Permission appears to be a part of the solution. It is impossible for a senator to stand on the floor and give a detailed account of what it is like to witness a democracy turn into something else. A writer of novels can. This freedom served as the foundation for George Orwell’s entire body of work, and decades after they were published, Animal Farm and 1984 are still the first books that people consult because they gave words to issues that the politicians of Orwell’s day were either too cautious or too compromised to address. It is not necessary for fiction to seek reelection. It is precisely this lack of consequence that allows it to express the quiet part aloud.
Instead of cautioning about tyranny from the outside, Robert Penn Warren’s All the King’s Men takes a slightly different approach, tracking the internal deterioration of a populist politician. It’s more of an autopsy than a prophecy, a study of how good intentions turn ugly when power is involved. With It Can’t Happen, Sinclair Lewis took a more direct approach. Here, envisioning an authoritarian slide in America decades before such a scenario became more than just a thought experiment. When you read these books together, you’ll notice a pattern: the novels that survive don’t forecast a particular election result. They are the ones who capture a mechanism: how institutions are bent, how fear is turned into a weapon, and how common people justify doing things they know are wrong.
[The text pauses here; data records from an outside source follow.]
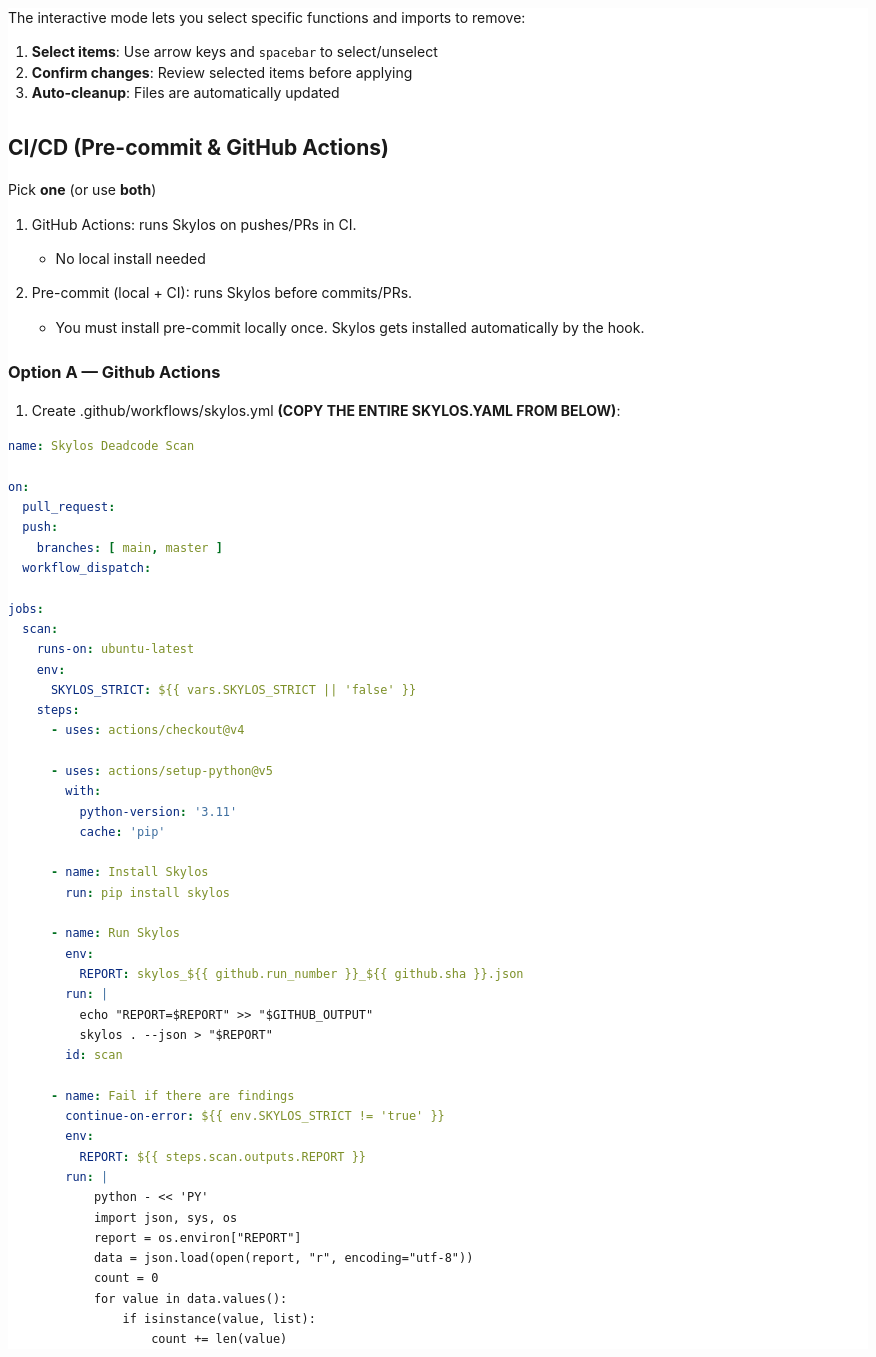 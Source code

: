The interactive mode lets you select specific functions and imports to remove:

1. **Select items**: Use arrow keys and `spacebar` to select/unselect
2. **Confirm changes**: Review selected items before applying
3. **Auto-cleanup**: Files are automatically updated

## CI/CD (Pre-commit & GitHub Actions)

Pick **one** (or use **both**) 

1. GitHub Actions: runs Skylos on pushes/PRs in CI.
   - No local install needed

2. Pre-commit (local + CI): runs Skylos before commits/PRs.
   - You must install pre-commit locally once. Skylos gets installed automatically by the hook.

### Option A — Github Actions

1. Create .github/workflows/skylos.yml **(COPY THE ENTIRE SKYLOS.YAML FROM BELOW)**:

```yaml
name: Skylos Deadcode Scan

on:
  pull_request:
  push:
    branches: [ main, master ]
  workflow_dispatch:

jobs:
  scan:
    runs-on: ubuntu-latest
    env:
      SKYLOS_STRICT: ${{ vars.SKYLOS_STRICT || 'false' }}
    steps:
      - uses: actions/checkout@v4

      - uses: actions/setup-python@v5
        with:
          python-version: '3.11'
          cache: 'pip'

      - name: Install Skylos
        run: pip install skylos

      - name: Run Skylos
        env:
          REPORT: skylos_${{ github.run_number }}_${{ github.sha }}.json
        run: |
          echo "REPORT=$REPORT" >> "$GITHUB_OUTPUT"
          skylos . --json > "$REPORT"
        id: scan

      - name: Fail if there are findings
        continue-on-error: ${{ env.SKYLOS_STRICT != 'true' }}
        env:
          REPORT: ${{ steps.scan.outputs.REPORT }}
        run: |
            python - << 'PY'
            import json, sys, os
            report = os.environ["REPORT"]
            data = json.load(open(report, "r", encoding="utf-8"))
            count = 0
            for value in data.values():
                if isinstance(value, list):
                    count += len(value)
```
Over the past ten years, Margaret Atwood’s The Handmaid’s Tale has taken on an odd new life, appearing on magazine covers and at protests in ways that its author most likely didn’t fully envision when she wrote it. The secret to good political fiction is that it transcends the time period in which it was written. Readers who are experiencing some new form of the same anxiety keep rediscovering it, which speaks more to how repetitive human political behavior is than to the book’s original prescience. The Plot Against America by Philip Roth explores the same subject from a different perspective, envisioning a different past in which fascism gained more traction in the US than most people would like to think was feasible.
It’s more difficult to measure, but it’s difficult to ignore, how much these books serve as permission slips for readers as well, providing a vocabulary for feelings of unease that they may not have yet fully expressed to themselves. Fiction has the opportunity to examine moral ambiguity that a politician, constrained by electoral math and messaging discipline, just cannot afford to touch. An attack advertisement features a senator who acknowledges uncertainty. A novelist is deemed insightful if they create a protagonist who is morally compromised. This asymmetry may help to explain why so many readers turn to fiction when they are experiencing real political anxiety, looking for something that can sit with contradiction rather than turn it into a talking point.
The counterargument that political novels can be exercises in confirmation bias as much as illumination, providing readers who are already convinced with a more sophisticated version of what they already believed, should also be acknowledged. In certain situations, that is probably true. However, the best books on any serious political reading list tend to be difficult to align with one side or the other; for example, Catch-22 parodies institutional absurdity in a way that makes it difficult for anyone to read it as partisan propaganda. The last novels appear to be more concerned with human behavior under pressure and systems than with keeping scores.
The question of whether fiction truly affects political outcomes is still up for debate and most likely always will be. The fact that novels continue to do what politicians are structurally unable to do—sitting inside discomfort long enough to actually examine it rather than managing it for the next news cycle—seems less debatable. From Atwood’s dystopia to Roth’s alternate history to Orwell’s postwar anxieties, this genre has endured over a century of wildly disparate political moments. It is almost comforting to see how frequently readers turn to fiction when the news itself no longer seems relevant.